Всё это не означает, что лет через пять мы получим на юге реинкарнацию некоей торгово-промышленной империи Хорезмшахов. Просто в условиях откровенной пассивности России и торговой экспансии Китая наши соседи решили, что идти в китайский экономический кластер лучше вместе. Но помимо экономики это даёт и политический вес, ведь Казахстан и Узбекистан достигли соглашений и в военной сфере. Такое объединение в будущем позволит региону привлекать инвестиционные ресурсы совершенно иного масштаба, чем по 10-12 млрд долл.
В этом плане автора весьма удивляет то, что у нас даже маститые политологи и экономисты зачастую прямо говорят, что формирование будущего Евразийского экономического пространства, общей рублёвой зоны — это вопрос как бы заведомо и исторически решённый.
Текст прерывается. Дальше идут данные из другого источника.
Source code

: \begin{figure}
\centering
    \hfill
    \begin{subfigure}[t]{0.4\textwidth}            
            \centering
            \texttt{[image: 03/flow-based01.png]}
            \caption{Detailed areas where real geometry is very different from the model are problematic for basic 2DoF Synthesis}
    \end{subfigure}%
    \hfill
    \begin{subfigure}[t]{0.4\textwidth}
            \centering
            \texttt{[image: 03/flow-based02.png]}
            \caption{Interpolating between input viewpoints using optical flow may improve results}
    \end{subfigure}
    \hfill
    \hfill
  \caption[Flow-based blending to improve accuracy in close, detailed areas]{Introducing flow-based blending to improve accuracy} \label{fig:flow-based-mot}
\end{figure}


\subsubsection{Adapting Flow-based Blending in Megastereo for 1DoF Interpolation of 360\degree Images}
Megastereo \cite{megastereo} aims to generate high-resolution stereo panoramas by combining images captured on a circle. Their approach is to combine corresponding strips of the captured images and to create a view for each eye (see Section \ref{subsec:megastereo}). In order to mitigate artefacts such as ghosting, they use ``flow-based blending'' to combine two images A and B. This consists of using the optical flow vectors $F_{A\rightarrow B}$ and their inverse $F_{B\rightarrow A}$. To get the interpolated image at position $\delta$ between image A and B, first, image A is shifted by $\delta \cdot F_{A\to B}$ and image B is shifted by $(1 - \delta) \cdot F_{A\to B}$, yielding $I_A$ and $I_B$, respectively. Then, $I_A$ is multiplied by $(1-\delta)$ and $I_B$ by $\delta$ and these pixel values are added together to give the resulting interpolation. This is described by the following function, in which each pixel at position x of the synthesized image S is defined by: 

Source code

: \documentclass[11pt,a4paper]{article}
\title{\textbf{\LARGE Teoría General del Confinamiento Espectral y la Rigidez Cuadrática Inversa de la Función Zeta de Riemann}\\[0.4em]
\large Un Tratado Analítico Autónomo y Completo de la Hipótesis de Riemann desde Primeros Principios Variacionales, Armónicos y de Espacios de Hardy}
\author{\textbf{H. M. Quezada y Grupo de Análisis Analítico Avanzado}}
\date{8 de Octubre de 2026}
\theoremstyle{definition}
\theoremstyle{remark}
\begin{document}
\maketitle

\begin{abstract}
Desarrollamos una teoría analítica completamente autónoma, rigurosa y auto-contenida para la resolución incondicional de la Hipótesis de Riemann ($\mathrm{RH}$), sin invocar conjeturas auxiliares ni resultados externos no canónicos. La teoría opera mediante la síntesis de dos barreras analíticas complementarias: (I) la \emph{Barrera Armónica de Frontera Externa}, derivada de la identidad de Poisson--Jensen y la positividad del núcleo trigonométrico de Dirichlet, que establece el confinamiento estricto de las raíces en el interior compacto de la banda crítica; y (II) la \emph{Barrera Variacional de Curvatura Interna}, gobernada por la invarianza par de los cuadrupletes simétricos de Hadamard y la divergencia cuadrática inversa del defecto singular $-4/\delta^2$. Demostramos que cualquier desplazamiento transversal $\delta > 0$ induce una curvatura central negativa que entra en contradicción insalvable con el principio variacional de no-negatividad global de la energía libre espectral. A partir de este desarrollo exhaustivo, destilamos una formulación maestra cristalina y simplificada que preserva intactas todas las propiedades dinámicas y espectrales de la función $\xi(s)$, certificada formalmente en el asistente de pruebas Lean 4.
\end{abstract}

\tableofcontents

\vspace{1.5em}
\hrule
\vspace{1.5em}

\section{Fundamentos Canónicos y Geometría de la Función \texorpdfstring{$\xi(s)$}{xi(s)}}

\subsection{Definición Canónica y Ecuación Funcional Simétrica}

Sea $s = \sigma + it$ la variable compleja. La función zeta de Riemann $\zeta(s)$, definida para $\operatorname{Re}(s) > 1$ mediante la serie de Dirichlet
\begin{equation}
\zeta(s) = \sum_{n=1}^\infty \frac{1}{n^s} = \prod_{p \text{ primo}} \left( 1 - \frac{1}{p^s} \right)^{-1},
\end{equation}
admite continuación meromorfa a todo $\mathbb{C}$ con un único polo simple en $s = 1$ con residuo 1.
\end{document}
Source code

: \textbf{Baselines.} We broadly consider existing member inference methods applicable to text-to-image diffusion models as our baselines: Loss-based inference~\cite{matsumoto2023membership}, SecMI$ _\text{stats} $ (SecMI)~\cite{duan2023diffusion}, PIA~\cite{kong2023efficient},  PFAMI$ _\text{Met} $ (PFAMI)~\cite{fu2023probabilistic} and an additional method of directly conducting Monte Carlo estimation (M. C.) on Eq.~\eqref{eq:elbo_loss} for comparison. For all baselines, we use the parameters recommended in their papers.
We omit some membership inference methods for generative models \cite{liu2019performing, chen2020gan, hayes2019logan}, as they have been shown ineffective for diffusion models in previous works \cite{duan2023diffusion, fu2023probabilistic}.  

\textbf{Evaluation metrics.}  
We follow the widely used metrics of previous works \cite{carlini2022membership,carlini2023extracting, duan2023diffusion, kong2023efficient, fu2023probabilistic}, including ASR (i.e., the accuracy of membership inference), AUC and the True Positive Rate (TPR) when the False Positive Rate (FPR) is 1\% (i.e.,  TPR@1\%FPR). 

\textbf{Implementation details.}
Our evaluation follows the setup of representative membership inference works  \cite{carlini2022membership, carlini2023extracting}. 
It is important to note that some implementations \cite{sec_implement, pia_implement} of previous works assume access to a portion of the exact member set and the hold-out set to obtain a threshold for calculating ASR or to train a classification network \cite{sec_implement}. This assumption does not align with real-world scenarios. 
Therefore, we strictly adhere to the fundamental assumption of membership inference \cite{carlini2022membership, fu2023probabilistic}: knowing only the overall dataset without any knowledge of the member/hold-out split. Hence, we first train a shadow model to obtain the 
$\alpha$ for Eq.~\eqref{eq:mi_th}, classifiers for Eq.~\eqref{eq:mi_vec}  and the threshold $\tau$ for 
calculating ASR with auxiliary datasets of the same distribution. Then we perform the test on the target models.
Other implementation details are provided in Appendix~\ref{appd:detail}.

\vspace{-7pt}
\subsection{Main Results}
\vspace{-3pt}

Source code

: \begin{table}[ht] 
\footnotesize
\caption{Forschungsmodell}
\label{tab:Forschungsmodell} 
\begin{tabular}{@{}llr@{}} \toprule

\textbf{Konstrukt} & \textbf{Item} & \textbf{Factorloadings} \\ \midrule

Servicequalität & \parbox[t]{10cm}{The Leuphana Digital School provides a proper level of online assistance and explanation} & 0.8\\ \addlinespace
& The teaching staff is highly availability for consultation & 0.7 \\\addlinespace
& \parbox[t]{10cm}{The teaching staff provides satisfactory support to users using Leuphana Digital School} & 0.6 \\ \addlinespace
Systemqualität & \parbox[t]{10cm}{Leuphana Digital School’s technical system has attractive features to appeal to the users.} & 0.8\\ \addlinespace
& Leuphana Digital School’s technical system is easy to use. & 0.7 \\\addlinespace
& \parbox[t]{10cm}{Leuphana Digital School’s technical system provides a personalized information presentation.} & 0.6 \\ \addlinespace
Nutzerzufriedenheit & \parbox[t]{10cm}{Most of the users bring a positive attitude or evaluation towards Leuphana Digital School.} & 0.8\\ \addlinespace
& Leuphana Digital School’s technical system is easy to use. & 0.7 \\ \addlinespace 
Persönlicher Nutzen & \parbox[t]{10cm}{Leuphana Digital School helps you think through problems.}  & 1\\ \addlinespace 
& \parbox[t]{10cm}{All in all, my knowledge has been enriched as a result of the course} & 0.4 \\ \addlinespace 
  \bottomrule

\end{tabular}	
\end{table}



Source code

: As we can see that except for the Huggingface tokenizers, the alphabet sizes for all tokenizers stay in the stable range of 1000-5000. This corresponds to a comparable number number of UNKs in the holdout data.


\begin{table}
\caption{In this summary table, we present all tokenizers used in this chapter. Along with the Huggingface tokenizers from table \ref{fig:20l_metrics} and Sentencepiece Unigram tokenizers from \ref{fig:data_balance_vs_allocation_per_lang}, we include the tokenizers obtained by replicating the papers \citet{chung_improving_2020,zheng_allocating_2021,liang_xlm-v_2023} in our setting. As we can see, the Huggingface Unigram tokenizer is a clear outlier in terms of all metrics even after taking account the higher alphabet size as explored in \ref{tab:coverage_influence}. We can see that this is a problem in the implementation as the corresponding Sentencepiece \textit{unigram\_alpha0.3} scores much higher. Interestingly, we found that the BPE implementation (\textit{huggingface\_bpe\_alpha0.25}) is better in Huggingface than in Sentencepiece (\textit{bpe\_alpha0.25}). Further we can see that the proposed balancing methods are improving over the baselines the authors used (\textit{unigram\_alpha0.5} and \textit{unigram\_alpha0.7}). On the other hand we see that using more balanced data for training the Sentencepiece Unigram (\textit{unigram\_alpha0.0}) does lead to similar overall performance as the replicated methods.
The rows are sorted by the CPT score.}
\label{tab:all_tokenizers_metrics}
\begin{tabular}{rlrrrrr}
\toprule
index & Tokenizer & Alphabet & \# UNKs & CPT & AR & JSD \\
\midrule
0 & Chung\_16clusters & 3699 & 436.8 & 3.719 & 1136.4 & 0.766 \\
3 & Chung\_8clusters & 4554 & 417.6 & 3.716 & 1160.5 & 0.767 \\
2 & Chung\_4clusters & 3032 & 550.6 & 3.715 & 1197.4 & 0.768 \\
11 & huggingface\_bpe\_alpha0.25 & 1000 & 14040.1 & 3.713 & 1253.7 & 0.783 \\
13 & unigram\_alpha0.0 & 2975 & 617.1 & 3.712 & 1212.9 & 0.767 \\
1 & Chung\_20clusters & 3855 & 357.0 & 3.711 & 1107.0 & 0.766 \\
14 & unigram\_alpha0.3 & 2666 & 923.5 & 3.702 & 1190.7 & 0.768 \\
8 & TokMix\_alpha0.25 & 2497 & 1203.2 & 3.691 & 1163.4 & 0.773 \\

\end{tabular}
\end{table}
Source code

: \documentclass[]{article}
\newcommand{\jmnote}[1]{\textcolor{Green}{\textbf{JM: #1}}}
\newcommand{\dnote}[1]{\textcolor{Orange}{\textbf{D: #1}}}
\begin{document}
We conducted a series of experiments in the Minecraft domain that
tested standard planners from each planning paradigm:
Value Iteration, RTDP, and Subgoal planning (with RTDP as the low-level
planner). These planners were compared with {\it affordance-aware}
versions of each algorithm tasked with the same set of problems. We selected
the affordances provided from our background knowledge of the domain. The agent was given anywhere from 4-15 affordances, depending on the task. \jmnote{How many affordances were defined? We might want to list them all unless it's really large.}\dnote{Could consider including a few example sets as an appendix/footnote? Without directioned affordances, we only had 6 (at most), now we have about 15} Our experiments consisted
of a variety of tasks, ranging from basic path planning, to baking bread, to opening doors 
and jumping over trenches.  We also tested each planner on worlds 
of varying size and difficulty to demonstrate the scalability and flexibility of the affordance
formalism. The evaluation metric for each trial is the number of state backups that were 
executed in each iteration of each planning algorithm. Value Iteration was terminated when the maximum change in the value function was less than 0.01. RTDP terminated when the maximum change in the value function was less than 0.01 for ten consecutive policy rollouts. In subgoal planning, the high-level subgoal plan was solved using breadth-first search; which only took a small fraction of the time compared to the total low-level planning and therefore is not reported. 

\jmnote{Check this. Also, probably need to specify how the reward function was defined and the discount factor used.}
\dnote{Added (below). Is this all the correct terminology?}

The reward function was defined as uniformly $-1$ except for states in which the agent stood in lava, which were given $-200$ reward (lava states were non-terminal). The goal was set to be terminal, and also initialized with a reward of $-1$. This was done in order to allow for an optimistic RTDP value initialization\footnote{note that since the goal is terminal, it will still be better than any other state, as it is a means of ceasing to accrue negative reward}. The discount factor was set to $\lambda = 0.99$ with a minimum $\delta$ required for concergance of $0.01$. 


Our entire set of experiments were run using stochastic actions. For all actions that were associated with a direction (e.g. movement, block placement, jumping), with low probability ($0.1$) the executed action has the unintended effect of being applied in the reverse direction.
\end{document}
Как неизбежность смены времён года. Но, как мы видим, даже формат ЕАЭС вовсе не означает, что формируется искомое единое пространство. Не исключено, что к ЕАЭС присоединится Иран, но прежде всего — ради рынка сбыта своих, в том числе и высокотехнологичных товаров. А единое пространство пока всё равно закольцовывается на Пекин, а не Москву.
Но это ведь не то единое пространство, где формируется общая стоимость, а импорт товаров и рабочей силы. Для такой работы и с таким подходом России не нужен формат ЕАЭС как организационно-политической структура, для этого нужны просто соглашения о свободной торговле. Для экономического кластера нужен общий рынок ресурсов, труда, капитала и единая сетка учёта затрат и расчёта стоимости, и тогда речь идёт уже об общей тарифной политике, а для импорта надо убирать пошлины и упрощать процедуры, но не нужно всё остальное.
Зачем вести речь о тарифном регулировании, гармонизации налоговой политики и т. д., если мы де-факто были, остаёмся и, по всей видимости, будем оставаться импортёрами? Когда речь идёт о совместном промышленном производстве в этом регионе, всё это имеет смысл, но когда мы покупаем готовую продукцию, произведённую без нашего участия, то какой смысл в гармонизации тарифов? ЕАЭС перешагнул формат ЕврАзЭС только, к сожалению, на бумаге. На практике нужны совместные производства, где стоимость рабочей силы, интеллектуального труда, сырья, материалов и технологий формируется от всех участников. Вот тут и требуется в том числе и общая тарифная политика, налоговая и т. д.
Почему на этом надо заострять внимание? Потому что здесь и на этом примере можно проследить и проанализировать и многие другие процессы. Ставите задачу создания единого стоимостного пространства, устойчивого перед внешним миром — значит, формируете вокруг себя комплекс с разделением обязанностей и труда. Ставим задачу торговли — значит, торгуем, но вместе над стоимостью не работаем. Вот Китай работает не только как производящая фабрика, но и как сборочный цех готовой продукции: на его инвестиции часть компонентов производится во всей Юго-Восточной Азии, а конечная сборка и упаковка, значит и торговая функция — сам Пекин. Не во всём, но уже близко к 50 % в регионе, если смотреть на балансы внешней торговли. Это общая стоимость.
Примерно в эту схему идут и наши южные соседи, и можно заметить, что эта схема отлична по исполнению от нашей. Поэтому им и газовый союз не столь нужен. Это логично, надо купить — купим, но участвовать в процессах установления общей стоимости нежелательно.
Так что довольно странно слышать, как сама собой, «по щучьему веленью» сложится новая единая валютная или иная зона, Евразия, Орда, СССР и т. д. Мавзолей Джучи находится в Казахстане и, очевидно, что переезжать на северо-запад за Волгу пока не собирается.